Ein Soulalbum für die Instagram-Ära.
Als britische Sängerin hat man es heutzutage wahrlich nicht so leicht.
Man kann noch so talentiert sein – die Konkurrenz wirkt einfach zu erdrückend. Wie soll man seine Spuren hinterlassen, wenn die eine Hälfte der Szene noch Amy Winehouse nachtrauert und die andere nur noch Augen und Ohren für Adele offen hat? Eine mögliche Antwort ist so einfach wie kompliziert: Man muss nur etwas wirklich Wichtiges zu Sagen haben - und genau das hat Joy Crookes: Auf ihrem Debütalbum Skin macht sie sich auf die Suche nach ihrer eigenen Identität und liefert einen gefühlvollen Blick auf das Post-Brexit-England.
Nostalgie nach dem Jetzt
Ihre Stimme kann ziemlich täuschen: Wenn man Joy Crookes zuhört, denken wohl erst mal nur die wenigsten an eine Frau, die vor Kurzem noch für das Jugendwort hätte abstimmen dürfen. Aber Joy muss sich eben auch mit moderneren Problemen rumschlagen – zum Beispiel der Angst vor digitalen Fehltritten. "Feet Don't Fail Me Now" ist vielleicht so etwas wie der erste Cancel Culture Blues und zeigt die bizarren Seiten von Onlineaktivismus ziemlich deutlich auf. Und auch wenn Joy sich nostalgisch in die Vergangenheit träumt, singt sie eben nicht von vergangenen Dekaden, sondern vielmehr vom Sommer 2016."When You Were Mine" zeigt besonders gut, was die Sängerin so besonders macht: Der Song ist so ein Stück über die erste große Liebe, die nicht halten wollte, aber statt kompromissloser Abrechnung oder reuevollem Rückblick, bringt Joy komplexere Emotionen rüber: Sie schafft es ihrem früheren Partner gleichzeitig zum späteren Outing zu gratulieren und dem neuen Paar alles Gute zu wünschen und eben dann doch noch die nachvollziehbaren Funken Eifersucht mit unterzubringen. An anderer Stelle darf aber auch kompromissloser angeklagt werden: Politische Parteien, die auf Kosten der Zukunft sich die Gegenwart schön machen, bekommen in "Kingdom" die angemessene Abreibung.
Passend zur schrofferen Wortwahl dürfen hier auch die Gitarren etwas mehr kratzen:
Aus dem warmen Soulsound entsteht fast schon etwas Punkiges. Auch sonst bemüht sich Joy Crookes so viele Facetten wie möglich in ihren Sound einfließen zu lassen. "19th Floor" hat den trippigen Charme einer James Bond Eröffnungshymne und "Trouble" spielt mit Reggae Einflüssen.

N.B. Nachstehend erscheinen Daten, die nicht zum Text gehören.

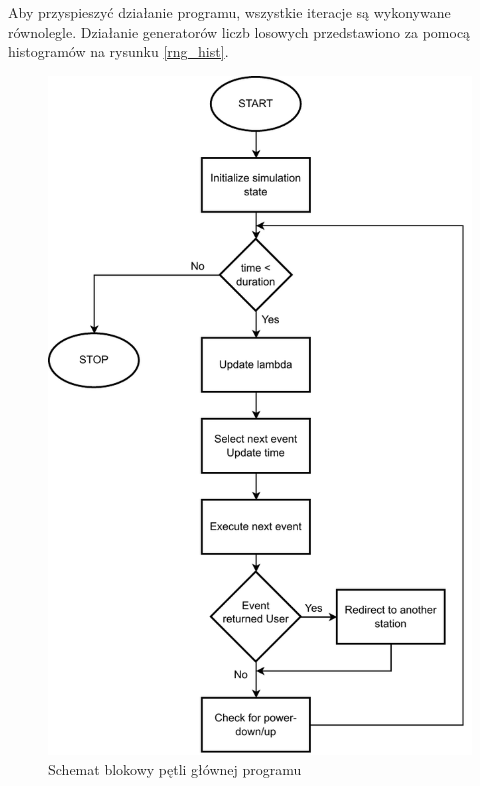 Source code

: \noindent Aby przyspieszyć działanie programu, wszystkie iteracje są wykonywane równolegle. Działanie generatorów liczb losowych przedstawiono za pomocą histogramów na rysunku \ref{rng_hist}.


\begin{figure}
\center
\includegraphics[scale=0.75]{img/main_loop.pdf} 
\caption{Schemat blokowy pętli głównej programu}
\label{main_loop}
\end{figure}

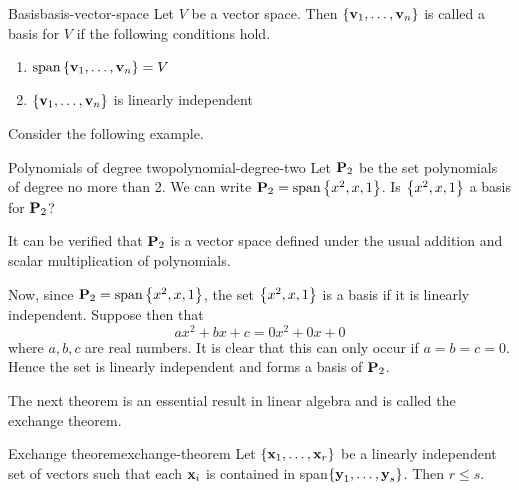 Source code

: \begin{definition}{Basis}{basis-vector-space}
Let $V$ be a vector space. Then $\left\{\mbox{\bf v}_{1},\ldots,\mbox{\bf v}_{n}\right\}$ is called a basis for $V$ if the following conditions hold.
\begin{enumerate}
\item
$\sspan\set{\vect{v}_{1},\ldots,\vect{v}_{n}} = V$
\item
$\left\{\mbox{\bf v}_{1},\ldots,\mbox{\bf v}_{n}\right\}$ is linearly independent
\end{enumerate}
\end{definition}

Consider the following example.

\begin{example}{Polynomials of degree two}{polynomial-degree-two}
Let $\mathbf{P}_2$ be the set polynomials of degree no more than 2. We can write
$\Poly_2=\sspan\set{x^{2}, x, 1}$. Is $\left\{x^{2}, x, 1\right\} $ a
basis for $\mathbf{P}_2$?
\end{example}

\begin{solution}
It can be verified that $\mathbf{P}_2$ is a vector space defined under the usual addition and scalar multiplication of polynomials.

Now, since $\Poly_2=\sspan\set{x^{2},x, 1}$, the set  $\left\{x^{2}, x, 1\right\} $ is a basis if it is linearly independent. Suppose then that
\begin{equation*}
ax^{2}+bx+c=0x^2 + 0x + 0
\end{equation*}
where $a,b,c$ are real numbers. It is clear that this can only occur if $a=b=c=0$. Hence the set is linearly independent and forms a basis of $\mathbf{P}_2$.
\end{solution}

The next theorem is an essential result in linear algebra and is called the exchange theorem.

\begin{theorem}{Exchange theorem}{exchange-theorem}
Let $\left\{\mbox{\bf x}_{1},\ldots,\mbox{\bf x}_{r}\right\} $
be a linearly independent set of vectors such that each $\mbox{\bf x}_{i}$ is
contained in span$\left\{\mbox{\bf y}_{1},\ldots,\mbox{\bf y}_{s}\right\}$. Then $
r\leq s$.
\end{theorem}

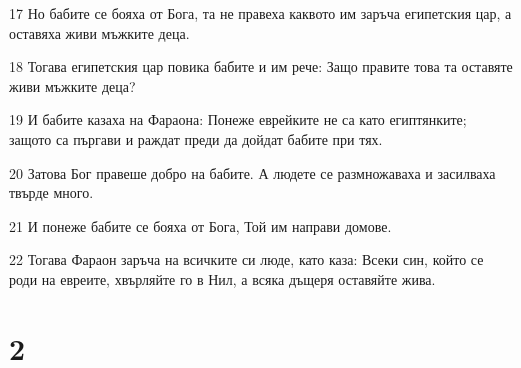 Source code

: \par 17 Но бабите се бояха от Бога, та не правеха каквото им заръча египетския цар, а оставяха живи мъжките деца.
\par 18 Тогава египетския цар повика бабите и им рече: Защо правите това та оставяте живи мъжките деца?
\par 19 И бабите казаха на Фараона: Понеже еврейките не са като египтянките; защото са пъргави и раждат преди да дойдат бабите при тях.
\par 20 Затова Бог правеше добро на бабите. А людете се размножаваха и засилваха твърде много.
\par 21 И понеже бабите се бояха от Бога, Той им направи домове.
\par 22 Тогава Фараон заръча на всичките си люде, като каза: Всеки син, който се роди на евреите, хвърляйте го в Нил, а всяка дъщеря оставяйте жива.

\chapter{2}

Diese Vielseitigkeit ist kein reiner Selbstzweck, sie helfen Joy dabei, ihren Textzeilen mehr Nachdruck zu verleihen. "Unlearn You" ist ein unglaublich berührender und verstörender Song über Missbrauch, der dank behutsamer Streicher und schmerzhaftem Klavier seine volle Wucht entfalten kann.